* EXERCISE GOAL
Scan the listing below. Report each line that includes "mode".

* WORKING DATA
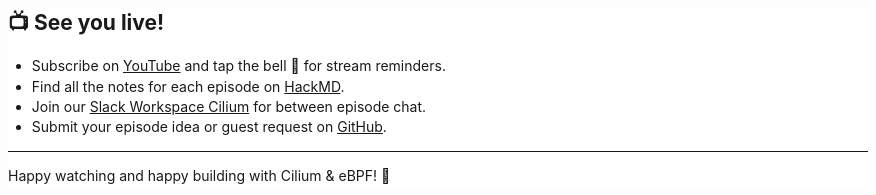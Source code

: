 ## 📺 See you live!

- Subscribe on [YouTube](https://www.youtube.com/@eBPFCilium) and tap the bell 🔔 for stream reminders.
- Find all the notes for each episode on [HackMD](https://hackmd.io/@eCHO-live).
- Join our [Slack Workspace Cilium](https://slack.cilium.io/) for between episode chat.
- Submit your episode idea or guest request on [GitHub](https://github.com/isovalent/eCHO/issues/new/choose).

---

Happy watching and happy building with Cilium & eBPF! 🐝
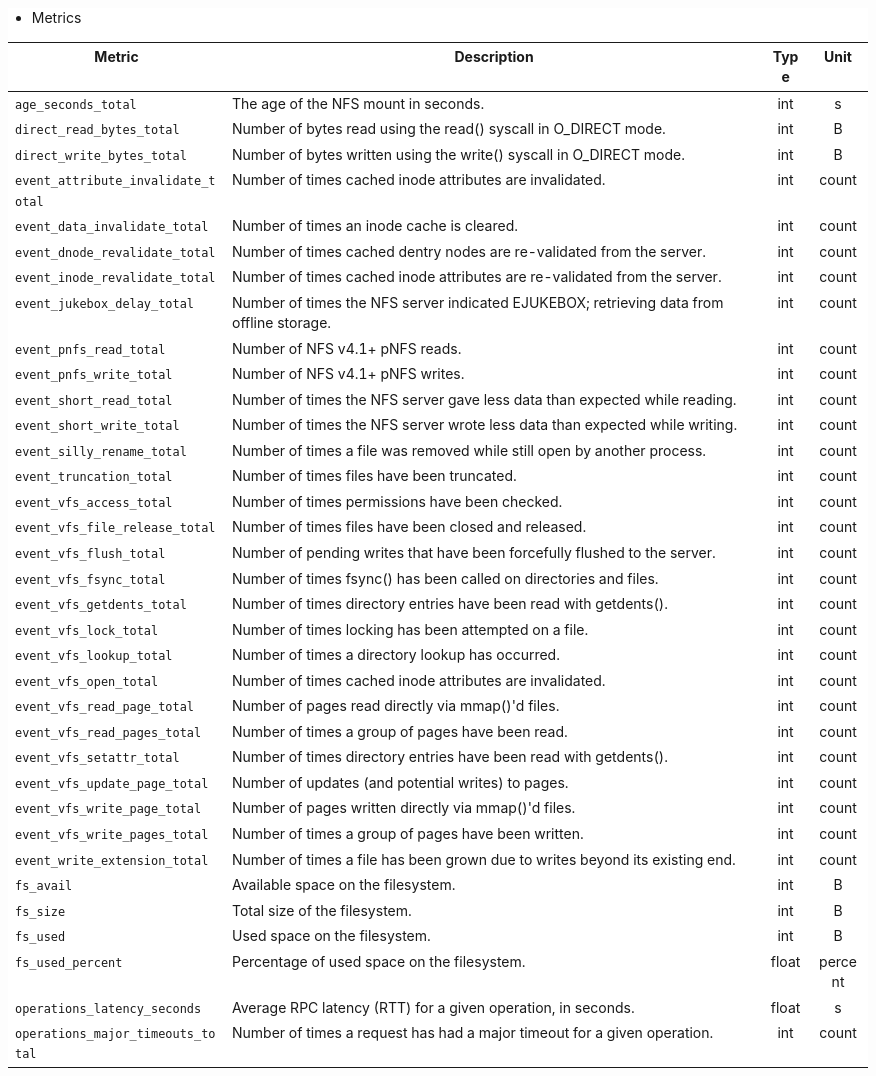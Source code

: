 - Metrics


| Metric | Description | Type | Unit |
| ---- |---- | :---:    | :----: |
|`age_seconds_total`|The age of the NFS mount in seconds.|int|s|
|`direct_read_bytes_total`|Number of bytes read using the read() syscall in O_DIRECT mode.|int|B|
|`direct_write_bytes_total`|Number of bytes written using the write() syscall in O_DIRECT mode.|int|B|
|`event_attribute_invalidate_total`|Number of times cached inode attributes are invalidated.|int|count|
|`event_data_invalidate_total`|Number of times an inode cache is cleared.|int|count|
|`event_dnode_revalidate_total`|Number of times cached dentry nodes are re-validated from the server.|int|count|
|`event_inode_revalidate_total`|Number of times cached inode attributes are re-validated from the server.|int|count|
|`event_jukebox_delay_total`|Number of times the NFS server indicated EJUKEBOX; retrieving data from offline storage.|int|count|
|`event_pnfs_read_total`|Number of NFS v4.1+ pNFS reads.|int|count|
|`event_pnfs_write_total`|Number of NFS v4.1+ pNFS writes.|int|count|
|`event_short_read_total`|Number of times the NFS server gave less data than expected while reading.|int|count|
|`event_short_write_total`|Number of times the NFS server wrote less data than expected while writing.|int|count|
|`event_silly_rename_total`|Number of times a file was removed while still open by another process.|int|count|
|`event_truncation_total`|Number of times files have been truncated.|int|count|
|`event_vfs_access_total`|Number of times permissions have been checked.|int|count|
|`event_vfs_file_release_total`|Number of times files have been closed and released.|int|count|
|`event_vfs_flush_total`|Number of pending writes that have been forcefully flushed to the server.|int|count|
|`event_vfs_fsync_total`|Number of times fsync() has been called on directories and files.|int|count|
|`event_vfs_getdents_total`|Number of times directory entries have been read with getdents().|int|count|
|`event_vfs_lock_total`|Number of times locking has been attempted on a file.|int|count|
|`event_vfs_lookup_total`|Number of times a directory lookup has occurred.|int|count|
|`event_vfs_open_total`|Number of times cached inode attributes are invalidated.|int|count|
|`event_vfs_read_page_total`|Number of pages read directly via mmap()'d files.|int|count|
|`event_vfs_read_pages_total`|Number of times a group of pages have been read.|int|count|
|`event_vfs_setattr_total`|Number of times directory entries have been read with getdents().|int|count|
|`event_vfs_update_page_total`|Number of updates (and potential writes) to pages.|int|count|
|`event_vfs_write_page_total`|Number of pages written directly via mmap()'d files.|int|count|
|`event_vfs_write_pages_total`|Number of times a group of pages have been written.|int|count|
|`event_write_extension_total`|Number of times a file has been grown due to writes beyond its existing end.|int|count|
|`fs_avail`|Available space on the filesystem.|int|B|
|`fs_size`|Total size of the filesystem.|int|B|
|`fs_used`|Used space on the filesystem.|int|B|
|`fs_used_percent`|Percentage of used space on the filesystem.|float|percent|
|`operations_latency_seconds`|Average RPC latency (RTT) for a given operation, in seconds.|float|s|
|`operations_major_timeouts_total`|Number of times a request has had a major timeout for a given operation.|int|count|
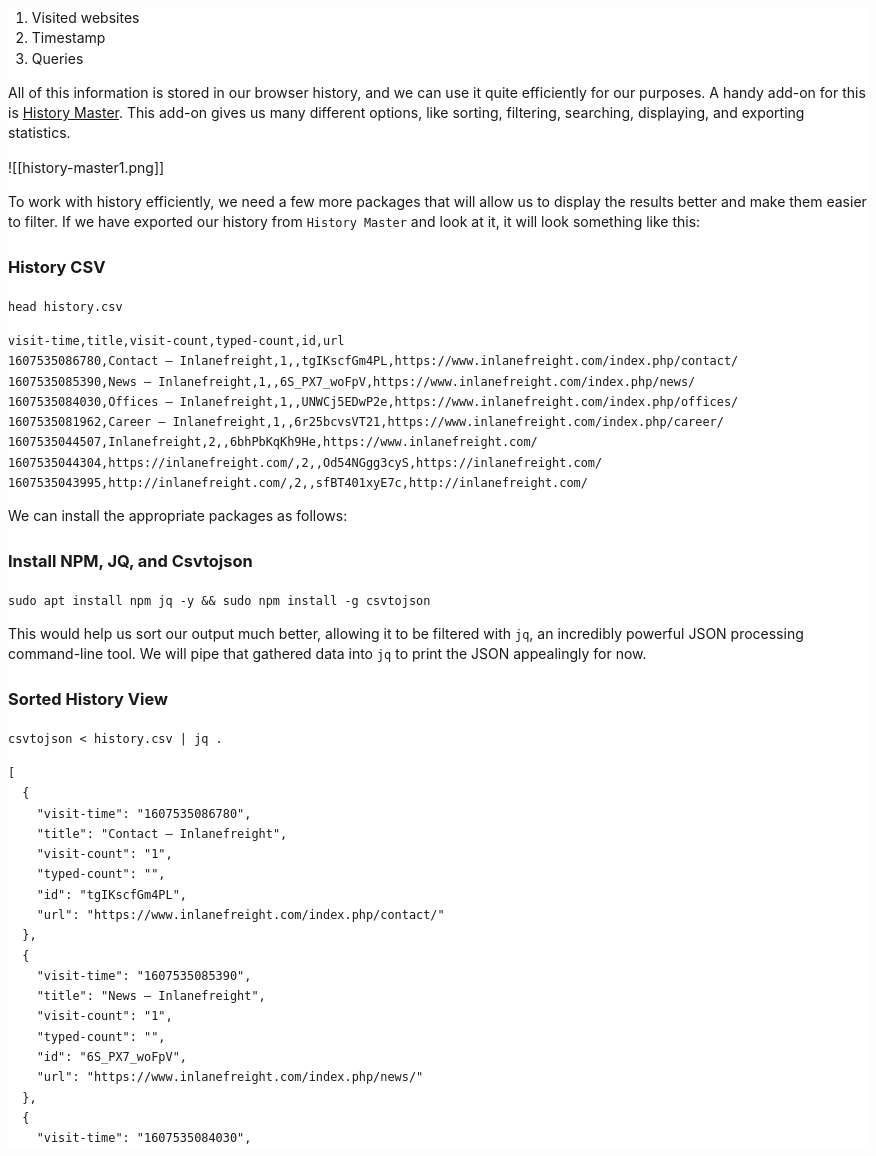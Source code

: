 1.  Visited websites
2.  Timestamp
3.  Queries

All of this information is stored in our browser history, and we can use it quite efficiently for our purposes. A handy add-on for this is [History Master](https://github.com/jiacai2050/history-master). This add-on gives us many different options, like sorting, filtering, searching, displaying, and exporting statistics.

![[history-master1.png]]

To work with history efficiently, we need a few more packages that will allow us to display the results better and make them easier to filter. If we have exported our history from `History Master` and look at it, it will look something like this:

### History CSV

	head history.csv

```text
visit-time,title,visit-count,typed-count,id,url
1607535086780,Contact – Inlanefreight,1,,tgIKscfGm4PL,https://www.inlanefreight.com/index.php/contact/
1607535085390,News – Inlanefreight,1,,6S_PX7_woFpV,https://www.inlanefreight.com/index.php/news/
1607535084030,Offices – Inlanefreight,1,,UNWCj5EDwP2e,https://www.inlanefreight.com/index.php/offices/
1607535081962,Career – Inlanefreight,1,,6r25bcvsVT21,https://www.inlanefreight.com/index.php/career/
1607535044507,Inlanefreight,2,,6bhPbKqKh9He,https://www.inlanefreight.com/
1607535044304,https://inlanefreight.com/,2,,Od54NGgg3cyS,https://inlanefreight.com/
1607535043995,http://inlanefreight.com/,2,,sfBT401xyE7c,http://inlanefreight.com/
```

We can install the appropriate packages as follows:

### Install NPM, JQ, and Csvtojson

	sudo apt install npm jq -y && sudo npm install -g csvtojson

This would help us sort our output much better, allowing it to be filtered with `jq`, an incredibly powerful JSON processing command-line tool. We will pipe that gathered data into `jq` to print the JSON appealingly for now.

### Sorted History View

	csvtojson < history.csv | jq .

```text
[                                                       
  { 
    "visit-time": "1607535086780",
    "title": "Contact – Inlanefreight",
    "visit-count": "1",                                 
    "typed-count": "", 
    "id": "tgIKscfGm4PL",
    "url": "https://www.inlanefreight.com/index.php/contact/"
  },                                                    
  { 
    "visit-time": "1607535085390",
    "title": "News – Inlanefreight",
    "visit-count": "1",                                 
    "typed-count": "", 
    "id": "6S_PX7_woFpV",
    "url": "https://www.inlanefreight.com/index.php/news/"
  },                                                    
  {
    "visit-time": "1607535084030",
```
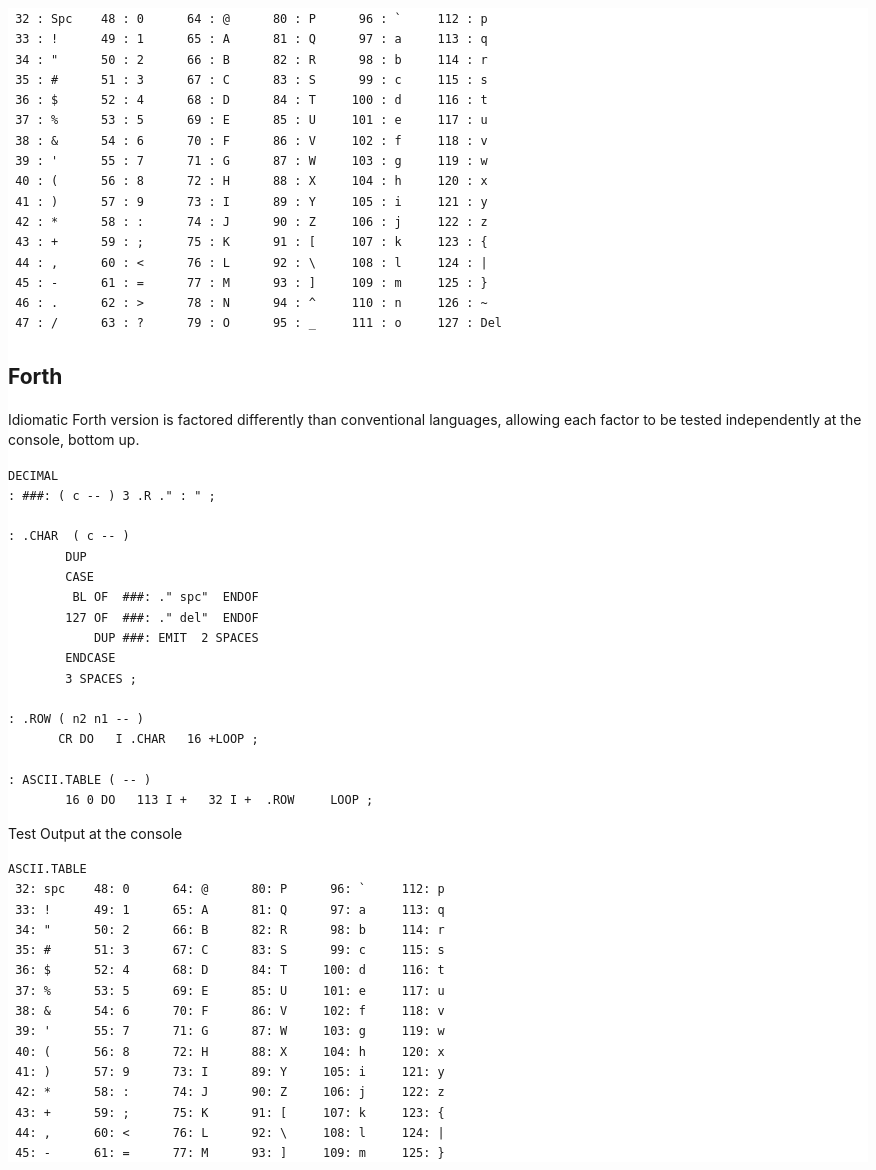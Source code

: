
 ```factor
```

```txt
 32 : Spc    48 : 0      64 : @      80 : P      96 : `     112 : p
 33 : !      49 : 1      65 : A      81 : Q      97 : a     113 : q
 34 : "      50 : 2      66 : B      82 : R      98 : b     114 : r
 35 : #      51 : 3      67 : C      83 : S      99 : c     115 : s
 36 : $      52 : 4      68 : D      84 : T     100 : d     116 : t
 37 : %      53 : 5      69 : E      85 : U     101 : e     117 : u
 38 : &      54 : 6      70 : F      86 : V     102 : f     118 : v
 39 : '      55 : 7      71 : G      87 : W     103 : g     119 : w
 40 : (      56 : 8      72 : H      88 : X     104 : h     120 : x
 41 : )      57 : 9      73 : I      89 : Y     105 : i     121 : y
 42 : *      58 : :      74 : J      90 : Z     106 : j     122 : z
 43 : +      59 : ;      75 : K      91 : [     107 : k     123 : {
 44 : ,      60 : <      76 : L      92 : \     108 : l     124 : |
 45 : -      61 : =      77 : M      93 : ]     109 : m     125 : }
 46 : .      62 : >      78 : N      94 : ^     110 : n     126 : ~
 47 : /      63 : ?      79 : O      95 : _     111 : o     127 : Del
```



## Forth

Idiomatic Forth version is factored differently than conventional languages, allowing each factor to be tested independently at the console, bottom up.

```forth
DECIMAL
: ###: ( c -- ) 3 .R ." : " ;

: .CHAR  ( c -- )
        DUP
        CASE
         BL OF  ###: ." spc"  ENDOF
        127 OF  ###: ." del"  ENDOF
            DUP ###: EMIT  2 SPACES
        ENDCASE
        3 SPACES ;

: .ROW ( n2 n1 -- )
       CR DO   I .CHAR   16 +LOOP ;

: ASCII.TABLE ( -- )
        16 0 DO   113 I +   32 I +  .ROW     LOOP ;
```


Test Output at the console

```forth
ASCII.TABLE
 32: spc    48: 0      64: @      80: P      96: `     112: p
 33: !      49: 1      65: A      81: Q      97: a     113: q
 34: "      50: 2      66: B      82: R      98: b     114: r
 35: #      51: 3      67: C      83: S      99: c     115: s
 36: $      52: 4      68: D      84: T     100: d     116: t
 37: %      53: 5      69: E      85: U     101: e     117: u
 38: &      54: 6      70: F      86: V     102: f     118: v
 39: '      55: 7      71: G      87: W     103: g     119: w
 40: (      56: 8      72: H      88: X     104: h     120: x
 41: )      57: 9      73: I      89: Y     105: i     121: y
 42: *      58: :      74: J      90: Z     106: j     122: z
 43: +      59: ;      75: K      91: [     107: k     123: {
 44: ,      60: <      76: L      92: \     108: l     124: |
 45: -      61: =      77: M      93: ]     109: m     125: }
```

* ANSWER TO THE PROBLEM
|`direct_read_bytes_total`|Number of bytes read using the read() syscall in O_DIRECT mode.|int|B|
|`direct_write_bytes_total`|Number of bytes written using the write() syscall in O_DIRECT mode.|int|B|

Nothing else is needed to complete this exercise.